My answer concerned a young priest I admired, Fr. George Nesbitt, who had recently died. I mumbled something like, “Um, it was defining when he died because he was important to me.”
Not particularly articulate for a scholar. I lost the scholarship and gained a hard lesson in how to prepare better for interviews.
I’m thinking of Fr. Nesbitt because, in recognition of the Year of Consecrated Life, the theme of this issue of Liguorian is “living the consecrated life.” While Fr. Nesbitt was a diocesan priest, I’ve known many religious priests, brothers, and sisters who have taken the vows of the evangelical counsel and live the consecrated life. But it was at the moment of Fr. Nesbitt’s death when I began to understand a truth about their lives.

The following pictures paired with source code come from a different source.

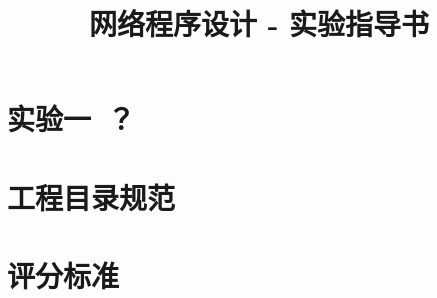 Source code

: \documentclass[UTF8,oneside]{ctexbook}
\title{\large 网络程序设计 - 实验指导书}
\author{}
\date{}
\begin{document}

\tableofcontents

\chapter{实验一\ ？}


\appendix
\chapter{工程目录规范}


\chapter{评分标准}

\end{document}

Fr. Nesbitt was the adult who oversaw our parish’s Christian Youth Organization (CYO). I was a CYO officer who was, well, not an adult. Fr. Nesbitt was a warmer and funnier presence than the pious and somewhat intimidating monsignor who was pastor. (I remember pecking at the parish typewriter as I tried, inexplicably, to justify the text of the CYO newsletter. Fr. Nesbitt remarked dryly that the parish would need to buy a new typewriter if I kept typing so fast.)
Fr. Nesbitt offered gentle spiritual guidance. There was completeness about him, a comfort with his faith that I admired and am still learning to emulate.
I remember that my friends and I didn’t understand at the time why anyone would enter the priesthood or the sisterhood. We wondered: Don’t those people know what they’re missing? I know it’s many decades too late, but I’m going to try again to answer the question posed.
Fr. Nesbitt’s death challenged my perspective. His death helped me see that perhaps it was I who was missing something. The vows that Fr. Nesbitt took, as well as those taken by those who join religious communities, help fill the gap: providing a focus on something other than the worldly, a desire to understand the divine.
I’m not sure that the lives of consecrated people are particularly well understood, and the actions of a few who have done harm have obscured the good that the great majority offers. But I am grateful for all who have answered God’s invitation and what they have brought to my life.